▸ Problem details
Only lines holding the string "right" are wanted; copy each one from the material.

▸ Source information
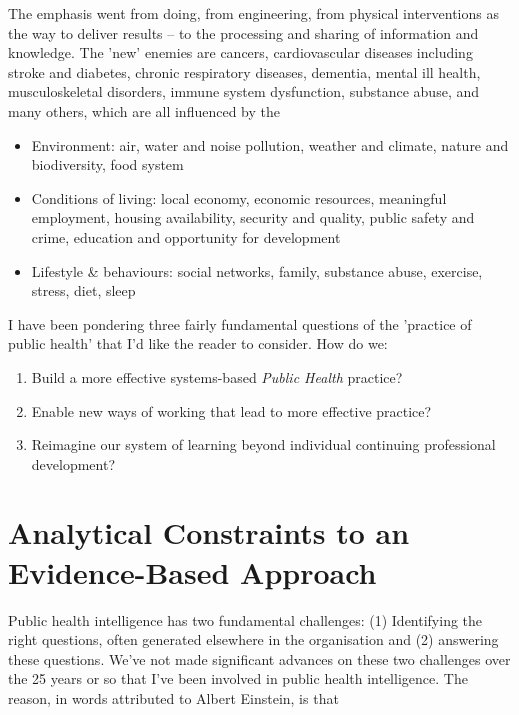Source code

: The emphasis went from doing, from engineering, from physical interventions as the way to deliver results -- to the processing and sharing of information and knowledge. The 'new' enemies are cancers, cardiovascular diseases including stroke and diabetes, chronic respiratory diseases, dementia, mental ill health, musculoskeletal disorders, immune system dysfunction, substance abuse, and many others, which are all influenced by the
\begin{itemize}
	\item Environment: air, water and noise pollution, weather and climate, nature and biodiversity, food system
	\item Conditions of living: local economy, economic resources, meaningful employment, housing availability, security and quality, public safety and crime, education and opportunity for development
	\item Lifestyle \& behaviours: social networks, family, substance abuse, exercise, stress, diet, sleep
\end{itemize}

I have been pondering three fairly fundamental questions of the 'practice of public health' that I'd like the reader to consider. How do we:
\begin{enumerate}
	\item Build a more effective systems-based \emph{Public Health} practice?
	\item Enable new ways of working that lead to more effective practice?
	\item Reimagine our system of learning beyond individual continuing professional development?
\end{enumerate}




\chapter{Analytical Constraints to an Evidence-Based Approach}


Public health intelligence has two fundamental challenges: (1) Identifying the right questions, often generated elsewhere in the organisation and (2) answering these questions. We've not made significant advances on these two challenges over the 25 years or so that I've been involved in public health intelligence. The reason, in words attributed to Albert Einstein, is that

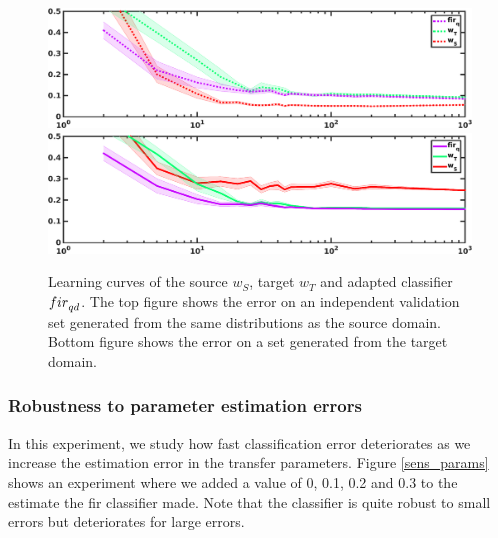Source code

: \documentclass[twoside,11pt]{article}
\begin{document}
\begin{figure}[ht]
\centering
\includegraphics[width=.9\textwidth]{images/learning_curveS.eps} \vspace{5px} \\
\includegraphics[width=.9\textwidth]{images/learning_curveT.eps}
\caption{Learning curves of the source $w_{S}$, target $w_{T}$ and adapted classifier ${\sc fir}_{qd}$. The top figure shows the error on an independent validation set generated from the same distributions as the source domain. Bottom figure shows the error on a set generated from the target domain.}
\label{lc}
\end{figure}

\subsubsection{Robustness to parameter estimation errors}
In this experiment, we study how fast classification error deteriorates as we increase the estimation error in the transfer parameters. Figure \ref{sens_params} shows an experiment where we added a value of 0, 0.1, 0.2 and 0.3 to the estimate the {\sc fir} classifier made. Note that the classifier is quite robust to small errors but deteriorates for large errors.
\end{document}
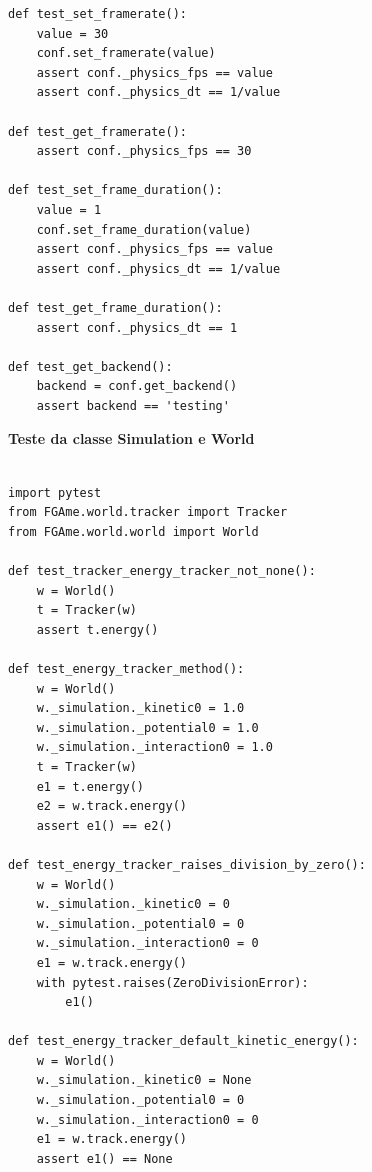 \begin{anexosenv}
\begin{lstlisting}
def test_set_framerate():
    value = 30
    conf.set_framerate(value)
    assert conf._physics_fps == value
    assert conf._physics_dt == 1/value

def test_get_framerate():
    assert conf._physics_fps == 30

def test_set_frame_duration():
    value = 1
    conf.set_frame_duration(value)
    assert conf._physics_fps == value
    assert conf._physics_dt == 1/value

def test_get_frame_duration():
    assert conf._physics_dt == 1

def test_get_backend():
    backend = conf.get_backend()
    assert backend == 'testing'
\end{lstlisting}



{\LARGE \textbf{Teste da classe Simulation e World}}

\begin{lstlisting}

import pytest
from FGAme.world.tracker import Tracker
from FGAme.world.world import World

def test_tracker_energy_tracker_not_none():
    w = World()
    t = Tracker(w)
    assert t.energy()

def test_energy_tracker_method():
    w = World()
    w._simulation._kinetic0 = 1.0
    w._simulation._potential0 = 1.0
    w._simulation._interaction0 = 1.0
    t = Tracker(w)
    e1 = t.energy()
    e2 = w.track.energy()
    assert e1() == e2()

def test_energy_tracker_raises_division_by_zero():
    w = World()
    w._simulation._kinetic0 = 0
    w._simulation._potential0 = 0
    w._simulation._interaction0 = 0
    e1 = w.track.energy()
    with pytest.raises(ZeroDivisionError):
        e1()

def test_energy_tracker_default_kinetic_energy():
    w = World()
    w._simulation._kinetic0 = None
    w._simulation._potential0 = 0
    w._simulation._interaction0 = 0
    e1 = w.track.energy()
    assert e1() == None
\end{lstlisting}

\end{anexosenv}



\pagestyle{empty}

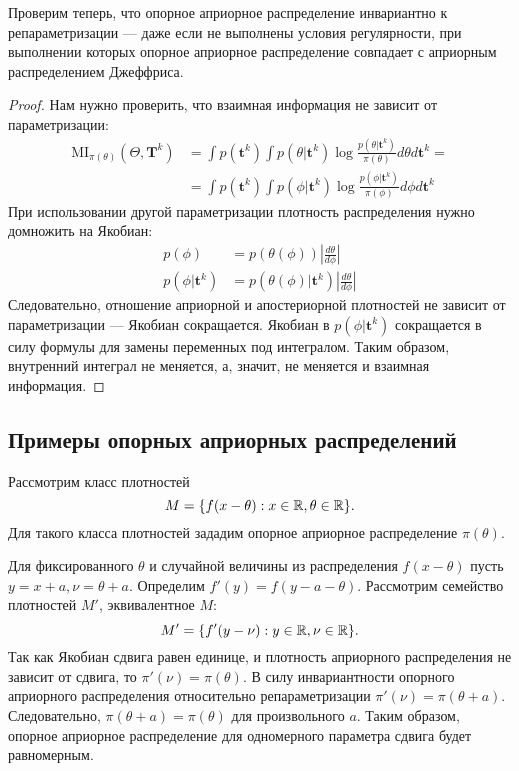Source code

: Проверим теперь, что опорное априорное распределение 
инвариантно к репараметризации --- даже если не выполнены условия регулярности, при выполнении которых опорное априорное распределение совпадает с априорным распределением Джеффриса.
\begin{proof}
Нам нужно проверить, что взаимная информация не зависит от параметризации:
\begin{align*}
\mathrm{MI}_{\pi(\theta)}(\Theta, \mathbf{T}^k) &= \int p(\mathbf{t}^k) \int p(\theta | \mathbf{t}^k) \log \frac{p(\theta | \mathbf{t}^k)}{\pi(\theta)} d\theta d\mathbf{t}^k = \\ &= \int p(\mathbf{t}^k) \int p(\phi | \mathbf{t}^k) \log \frac{p(\phi | \mathbf{t}^k)}{\pi(\phi)} d\phi d\mathbf{t}^k
\end{align*}
При использовании другой параметризации плотность распределения нужно домножить на Якобиан:
\begin{align*}
p(\phi) &= p(\theta(\phi)) \left|\frac{d \theta}{d \phi} \right| \\
p(\phi | \mathbf{t}^k) &= p(\theta(\phi) | \mathbf{t}^k) \left|\frac{d \theta}{d \phi} \right|
\end{align*}
Следовательно, отношение априорной и апостериорной плотностей не зависит от параметризации --- Якобиан сокращается.
Якобиан в $p(\phi | \mathbf{t}^k)$ сокращается в силу формулы для замены переменных под интегралом.
Таким образом, внутренний интеграл не меняется, а, значит, не меняется и взаимная информация.
\end{proof}

\subsection{Примеры опорных априорных распределений}

\begin{example}
Рассмотрим класс плотностей 
\[
M = \{f(x - \theta) : x \in \mathbb{R}, \theta \in \mathbb{R} \}.
\]
Для такого класса плотностей зададим опорное априорное распределение $\pi(\theta)$.

Для фиксированного $\theta$ и случайной величины из распределения $f(x - \theta)$ пусть $y = x + a, \nu = \theta + a$.
Определим $f'(y) = f(y - a - \theta)$.
Рассмотрим семейство плотностей $M'$, эквивалентное $M$:
\[
M' =\{f'(y - \nu): y \in \mathbb{R}, \nu \in \mathbb{R} \}.
\]
Так как Якобиан сдвига равен единице, и плотность априорного распределения 
не зависит от сдвига, то $\pi'(\nu) = \pi(\theta)$.
В силу инвариантности опорного априорного распределения относительно 
репараметризации $\pi'(\nu) = \pi(\theta + a)$.
Следовательно, $\pi(\theta + a) = \pi(\theta)$ для произвольного $a$.
Таким образом, опорное априорное распределение для одномерного параметра сдвига будет равномерным.
\end{example}

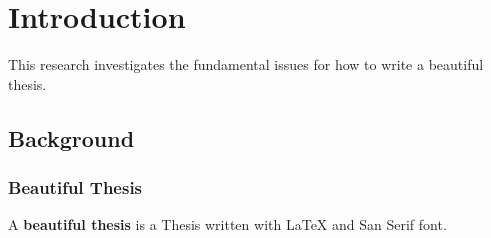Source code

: \chapter{Introduction}
\label{chap:intro}

This research investigates the fundamental issues for how to write a beautiful thesis.

\section{Background}
\label{sec:intro_background}

\subsection{Beautiful Thesis}
\label{sec:intro_bt}

A \textbf{beautiful thesis} \cite{6083078} is a Thesis written with {\LaTeX} and San Serif font.




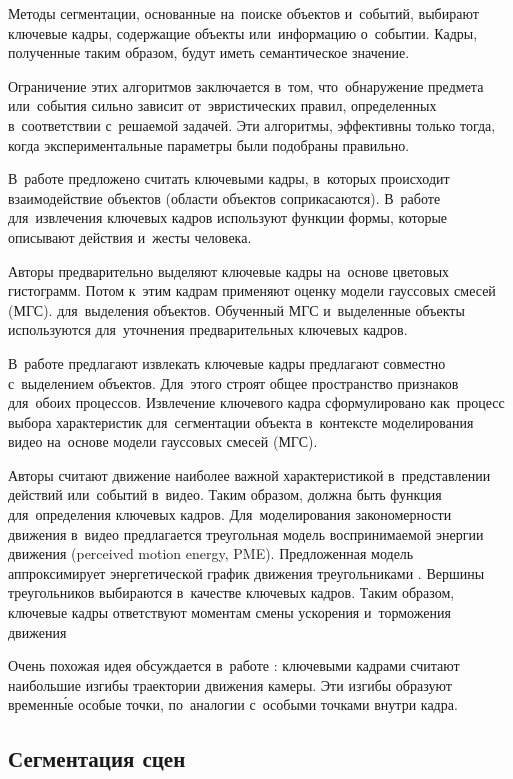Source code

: Методы сегментации, основанные на~поиске объектов и~событий, выбирают
ключевые кадры, содержащие объекты или~информацию о~событии.
Кадры, полученные таким образом, будут иметь семантическое значение.

Ограничение этих алгоритмов заключается в~том,
что~обнаружение предмета или~события сильно зависит
от~эвристических правил, определенных в~соответствии с~решаемой задачей.
Эти алгоритмы, эффективны только тогда,
когда экспериментальные параметры были подобраны правильно.

В~работе \cite{Calic:2004} предложено считать ключевыми кадры,
в~которых происходит взаимодействие объектов (области объектов соприкасаются).
В~работе \cite{Kim:2001} для~извлечения ключевых кадров
используют функции формы, которые описывают действия и~жесты человека.

Авторы \cite{Liu:2005} предварительно выделяют ключевые кадры
на~основе цветовых гистограмм. Потом к~этим кадрам применяют
оценку модели гауссовых смесей
(МГС).
для~выделения объектов. Обученный МГС и~выделенные объекты
используются для~уточнения предварительных ключевых кадров.

В~работе \cite{Song:2006} предлагают извлекать ключевые кадры предлагают
совместно с~выделением объектов.
Для~этого строят общее пространство признаков для~обоих процессов.
Извлечение ключевого кадра сформулировано как~процесс выбора характеристик
для~сегментации объекта в~контексте моделирования видео на~основе
модели гауссовых смесей (МГС).

Авторы \cite{Liu:2003} считают движение наиболее важной характеристикой
в~представлении действий или~событий в~видео.
Таким образом, должна быть функция для~определения ключевых кадров.
Для~моделирования закономерности движения в~видео
предлагается {треугольная модель}
воспринимаемой энергии движения
(perceived motion energy, PME).
Предложенная модель аппроксимирует энергетической
график движения треугольниками \cite{Zhang:2008}.
Вершины треугольников выбираются в~качестве ключевых кадров.
Таким образом, ключевые кадры ответствуют моментам смены
ускорения и~торможения движения

Очень похожая идея обсуждается в~работе \cite{Han:2005}:
ключевыми кадрами считают наибольшие изгибы траектории движения камеры.
Эти изгибы образуют временны́е особые точки,
по~аналогии с~особыми точками внутри кадра.


\subsection{Сегментация сцен}

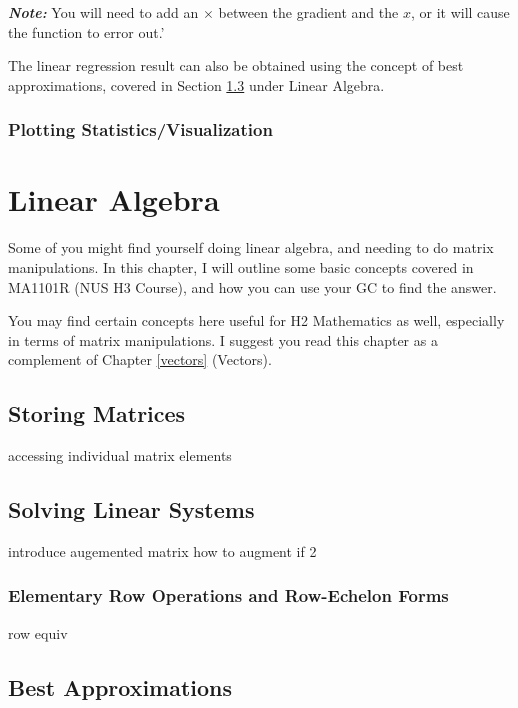 \documentclass[a5paper,draft]{memoir}
\def\note#1{\textbf{\textit{Note:}} #1}
\begin{document}
\note{You will need to add an $\times$ between the gradient and the $x$, or it will cause the function to error out.}'

The linear regression result can also be obtained using the concept of best approximations, covered in Section \ref{bestapprox} under Linear Algebra.

\subsection{Plotting Statistics/Visualization} \label{plotstat}


\chapter{Linear Algebra}
Some of you might find yourself doing linear algebra, and needing to do matrix manipulations. In this chapter, I will outline some basic concepts covered in MA1101R (NUS H3 Course), and how you can use your GC to find the answer.

You may find certain concepts here useful for H2 Mathematics as well, especially in terms of matrix manipulations. I suggest you read this chapter as a complement of Chapter \ref{vectors} (Vectors). 

\section{Storing Matrices}
accessing individual matrix elements

\section{Solving Linear Systems} \label{solvLinSys}
introduce augemented matrix
how to augment if 2

\subsection{Elementary Row Operations and Row-Echelon Forms}
row equiv

\section{Best Approximations} \label{bestapprox}

\printindex
\end{document}
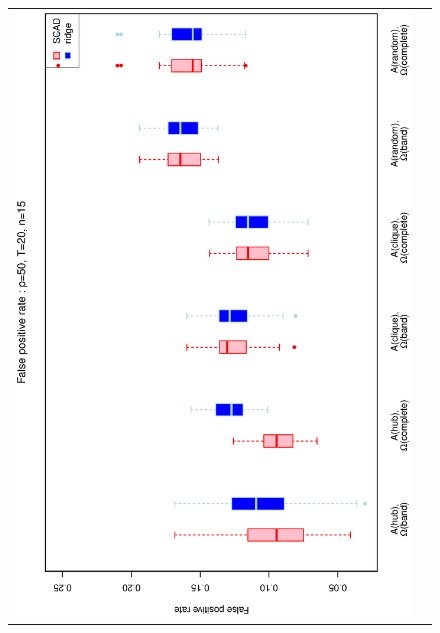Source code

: \begin{figure}[h!]
\centering
\begin{tabular}{cc}
\includegraphics[scale=0.45,angle=270]{ROCfpr50T20N15_5.eps}
\\

\end{tabular}
\end{figure}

▸ Result of the exercise
Public health intelligence has two fundamental challenges: (1) Identifying the right questions, often generated elsewhere in the organisation and (2) answering these questions. We've not made significant advances on these two challenges over the 25 years or so that I've been involved in public health intelligence. The reason, in words attributed to Albert Einstein, is that
p(\phi) &= p(\theta(\phi)) \left|\frac{d \theta}{d \phi} \right| \\
p(\phi | \mathbf{t}^k) &= p(\theta(\phi) | \mathbf{t}^k) \left|\frac{d \theta}{d \phi} \right|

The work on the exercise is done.